--- DATASET ENTRIES Enclosed Below ---

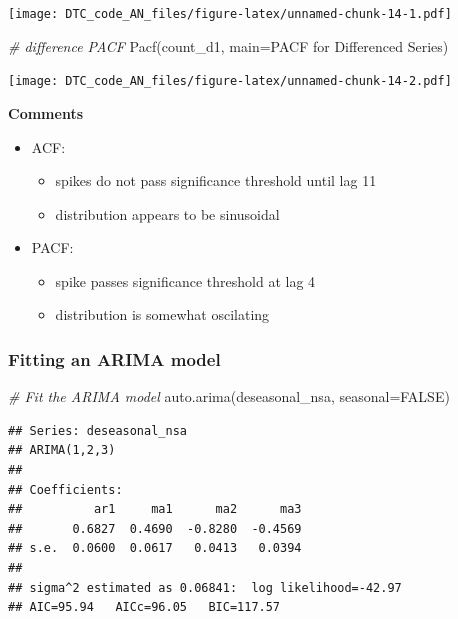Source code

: \documentclass[
]{article}
\newenvironment{Shaded}{\begin{snugshade}}{\end{snugshade}}
\newcommand{\AttributeTok}[1]{\textcolor[rgb]{0.77,0.63,0.00}{#1}}
\newcommand{\CommentTok}[1]{\textcolor[rgb]{0.56,0.35,0.01}{\textit{#1}}}
\newcommand{\ConstantTok}[1]{\textcolor[rgb]{0.00,0.00,0.00}{#1}}
\newcommand{\FunctionTok}[1]{\textcolor[rgb]{0.00,0.00,0.00}{#1}}
\newcommand{\NormalTok}[1]{#1}
\newcommand{\StringTok}[1]{\textcolor[rgb]{0.31,0.60,0.02}{#1}}
\providecommand{\tightlist}{%
  \setlength{\itemsep}{0pt}\setlength{\parskip}{0pt}}
\begin{document}
\texttt{[image: DTC\_code\_AN\_files/figure-latex/unnamed-chunk-14-1.pdf]}

\begin{Shaded}
\begin{Highlighting}[]
\CommentTok{\# difference PACF}
\FunctionTok{Pacf}\NormalTok{(count\_d1, }\AttributeTok{main=}\StringTok{\textquotesingle{}PACF for Differenced Series\textquotesingle{}}\NormalTok{)}
\end{Highlighting}
\end{Shaded}

\texttt{[image: DTC\_code\_AN\_files/figure-latex/unnamed-chunk-14-2.pdf]}

\textbf{Comments}

\begin{itemize}
\item
  ACF:

  \begin{itemize}
  \tightlist
  \item
    spikes do not pass significance threshold until lag 11
  \item
    distribution appears to be sinusoidal
  \end{itemize}
\item
  PACF:

  \begin{itemize}
  \tightlist
  \item
    spike passes significance threshold at lag 4
  \item
    distribution is somewhat oscilating
  \end{itemize}
\end{itemize}

\hypertarget{fitting-an-arima-model}{%
\subsubsection{Fitting an ARIMA model}\label{fitting-an-arima-model}}

\begin{Shaded}
\begin{Highlighting}[]
\CommentTok{\# Fit the ARIMA model}
\FunctionTok{auto.arima}\NormalTok{(deseasonal\_nsa, }\AttributeTok{seasonal=}\ConstantTok{FALSE}\NormalTok{)}
\end{Highlighting}
\end{Shaded}

\begin{verbatim}
## Series: deseasonal_nsa 
## ARIMA(1,2,3) 
## 
## Coefficients:
##          ar1     ma1      ma2      ma3
##       0.6827  0.4690  -0.8280  -0.4569
## s.e.  0.0600  0.0617   0.0413   0.0394
## 
## sigma^2 estimated as 0.06841:  log likelihood=-42.97
## AIC=95.94   AICc=96.05   BIC=117.57
\end{verbatim}
\end{document}
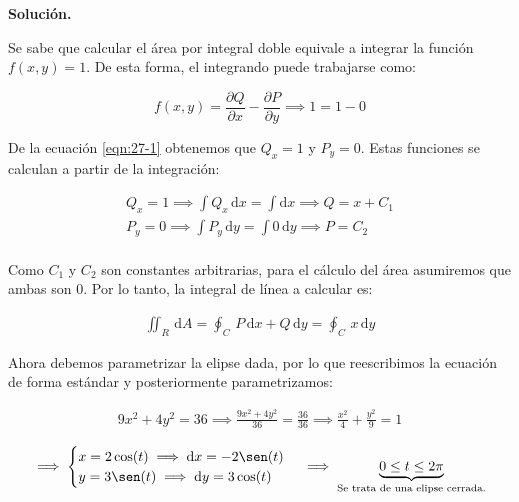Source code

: \documentclass[12pt]{article}
\begin{document}
\vspace{5mm}

\noindent \textbf{Solución.}

\vspace{3mm}

\noindent Se sabe que calcular el área por integral doble equivale a integrar la función $f(x, y) = 1$. De esta forma, el integrando puede trabajarse como:

\begin{equation}\label{eqn:27-1}\tag{1}
	f(x, y) = \frac{\partial Q}{\partial x} - \frac{\partial P}{\partial y} \implies 1 = 1 - 0
\end{equation}

\noindent De la ecuación \eqref{eqn:27-1} obtenemos que $Q_x = 1$ y $P_y = 0$. Estas funciones se calculan a partir de la integración:

\begin{align*}
	Q_x = 1 \implies \int Q_x\, \mathrm{d}x = \int \mathrm{d}x \implies Q = x + C_1 \\
	P_y = 0 \implies \int P_y\, \mathrm{d}y = \int 0\, \mathrm{d}y \implies P = C_2 \\
\end{align*}

\noindent Como $C_1$ y $C_2$ son constantes arbitrarias, para el cálculo del área asumiremos que ambas son 0. Por lo tanto, la integral de línea a calcular es:

\begin{align*}
	\iint_R\,\mathrm{d}A = \oint_C\, P\,\mathrm{d}x + Q\,\mathrm{d}y = \oint_C\, x\, \mathrm{d}y
\end{align*}

\noindent Ahora debemos parametrizar la elipse dada, por lo que reescribimos la ecuación de forma estándar y posteriormente parametrizamos:

\begin{align*}
	9x^2 + 4y^2 = 36 \implies \frac{9x^2 + 4y^2}{36} = \frac{36}{36} \implies \frac{x^2}{4} + \frac{y^2}{9} = 1
\end{align*}

\begin{align*}
	\implies \begin{cases}
		x = 2\cos(t) \implies \mathrm{d}x = -2\sen(t)\\
		y = 3\sen(t) \implies \mathrm{d}y = 3\cos(t)\\
	\end{cases} \implies \underbrace{0 \leq t \leq 2\pi}_{\text{Se trata de una elipse cerrada.}}
\end{align*}
\end{document}
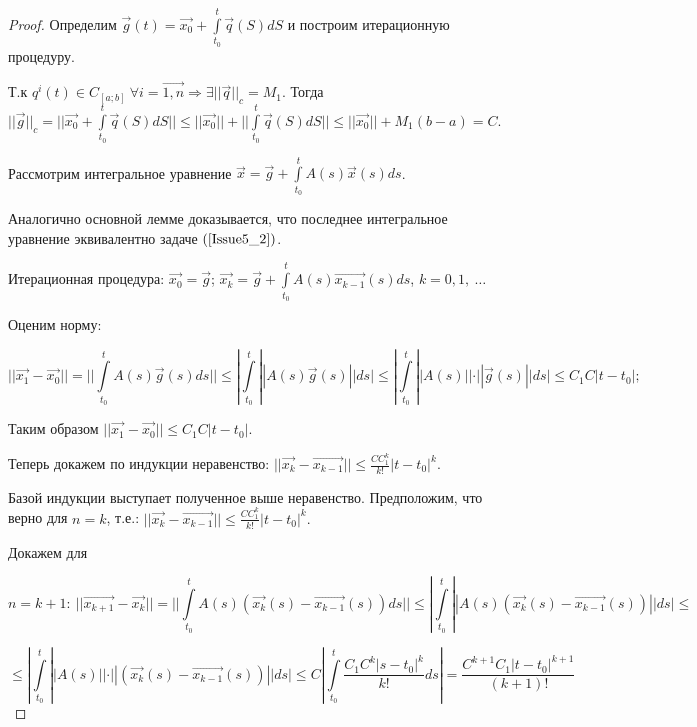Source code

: \begin{proof}

Определим $\overrightarrow{g}(t) = \overrightarrow{x_0} + \int\limits_{t_0}^{t} \overrightarrow{q}(S)dS$ и построим итерационную процедуру.

Т.к $q^i(t) \in C_{[a;b]}\ \forall i = \overrightarrow{1,n} \Rightarrow \exists ||\overrightarrow{q}||_c = M_1.$ Тогда $||\overrightarrow{g}||_c = ||\overrightarrow{x_0} + \int\limits_{t_0}^{t}\overrightarrow{q}(S)dS|| \leqslant ||\overrightarrow{x_0}|| + ||\int\limits_{t_0}^{t}\overrightarrow{q}(S)dS|| \leqslant ||\overrightarrow{x_0}|| + M_1(b-a) = C.$

Рассмотрим интегральное уравнение $\overrightarrow{x} = \overrightarrow{g} + \int\limits_{t_0}^{t}A(s)\overrightarrow{x}(s)ds$.

Аналогично основной лемме доказывается, что последнее интегральное уравнение эквивалентно задаче $(\ref{Issue5_2})$.

Итерационная процедура: $\overrightarrow{x_0} = \overrightarrow{g}$; $\overrightarrow{x_k} = \overrightarrow{g} + \int\limits_{t_0}^{t} A(s)\overrightarrow{x_{k-1}}(s)ds $, $k = 0,1,\ \dots$

Оценим норму:

$$ ||\overrightarrow{x_1} - \overrightarrow{x_0}|| = || \int\limits_{t_0}^{t} A(s)\overrightarrow{g}(s)ds || \leqslant | \int\limits_{t_0}^{t} ||A(s)\overrightarrow{g}(s)||ds | \leqslant  | \int\limits_{t_0}^{t} ||A(s)||\cdot ||\overrightarrow{g}(s)||ds | \leqslant C_1 C |t - t_0|;$$ 

Таким образом $||\overrightarrow{x_1} -\overrightarrow{x_0}|| \leqslant C_1C|t-t_0|.$

Теперь докажем по индукции неравенство: $||\overrightarrow{x_k} - \overrightarrow{x_{k-1}}|| \leqslant \frac{CC_1^k}{k!}|t-t_0|^k.$

Базой индукции выступает полученное выше неравенство. Предположим, что верно для $n = k$, т.е.: $||\overrightarrow{x_k} - \overrightarrow{x_{k-1}}|| \leqslant \frac{CC_1^k}{k!}|t-t_0|^k.$

Докажем для 

\[n = k + 1:\  ||\overrightarrow{x_{k+1}} - \overrightarrow{x_{k}}|| = || \int\limits_{t_0}^{t} A(s)(\overrightarrow{x_k}(s) - \overrightarrow{x_{k-1}}(s))ds || \leqslant | \int\limits_{t_0}^{t} ||A(s)(\overrightarrow{x_k}(s) - \overrightarrow{x_{k-1}}(s))|| ds | \leqslant \]

\[ \leqslant | \int\limits_{t_0}^{t} ||A(s)||\cdot ||(\overrightarrow{x_k}(s) - \overrightarrow{x_{k-1}}(s))|| ds | \leqslant C |\int\limits_{t_0}^{t} \frac{C_1C^k|s-t_0|^k}{k!}ds | = \frac{C^{k+1}C_1|t-t_0|^{k+1}}{(k+1)!} \]


\end{proof}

--- End of Enclosed DATASET ENTRIES ---

§ WHAT THE EXERCISE ASKS:
What you give back must be the stretch above, starting at the line with "построим итерационную процедуру." and ending at the line with "Докажем для", copied exactly.

§ ANSWER FOR THIS EXERCISE:
Определим $\overrightarrow{g}(t) = \overrightarrow{x_0} + \int\limits_{t_0}^{t} \overrightarrow{q}(S)dS$ и построим итерационную процедуру.

Т.к $q^i(t) \in C_{[a;b]}\ \forall i = \overrightarrow{1,n} \Rightarrow \exists ||\overrightarrow{q}||_c = M_1.$ Тогда $||\overrightarrow{g}||_c = ||\overrightarrow{x_0} + \int\limits_{t_0}^{t}\overrightarrow{q}(S)dS|| \leqslant ||\overrightarrow{x_0}|| + ||\int\limits_{t_0}^{t}\overrightarrow{q}(S)dS|| \leqslant ||\overrightarrow{x_0}|| + M_1(b-a) = C.$

Рассмотрим интегральное уравнение $\overrightarrow{x} = \overrightarrow{g} + \int\limits_{t_0}^{t}A(s)\overrightarrow{x}(s)ds$.

Аналогично основной лемме доказывается, что последнее интегральное уравнение эквивалентно задаче $(\ref{Issue5_2})$.

Итерационная процедура: $\overrightarrow{x_0} = \overrightarrow{g}$; $\overrightarrow{x_k} = \overrightarrow{g} + \int\limits_{t_0}^{t} A(s)\overrightarrow{x_{k-1}}(s)ds $, $k = 0,1,\ \dots$

Оценим норму:

$$ ||\overrightarrow{x_1} - \overrightarrow{x_0}|| = || \int\limits_{t_0}^{t} A(s)\overrightarrow{g}(s)ds || \leqslant | \int\limits_{t_0}^{t} ||A(s)\overrightarrow{g}(s)||ds | \leqslant  | \int\limits_{t_0}^{t} ||A(s)||\cdot ||\overrightarrow{g}(s)||ds | \leqslant C_1 C |t - t_0|;$$ 

Таким образом $||\overrightarrow{x_1} -\overrightarrow{x_0}|| \leqslant C_1C|t-t_0|.$

Теперь докажем по индукции неравенство: $||\overrightarrow{x_k} - \overrightarrow{x_{k-1}}|| \leqslant \frac{CC_1^k}{k!}|t-t_0|^k.$

Базой индукции выступает полученное выше неравенство. Предположим, что верно для $n = k$, т.е.: $||\overrightarrow{x_k} - \overrightarrow{x_{k-1}}|| \leqslant \frac{CC_1^k}{k!}|t-t_0|^k.$

Докажем для 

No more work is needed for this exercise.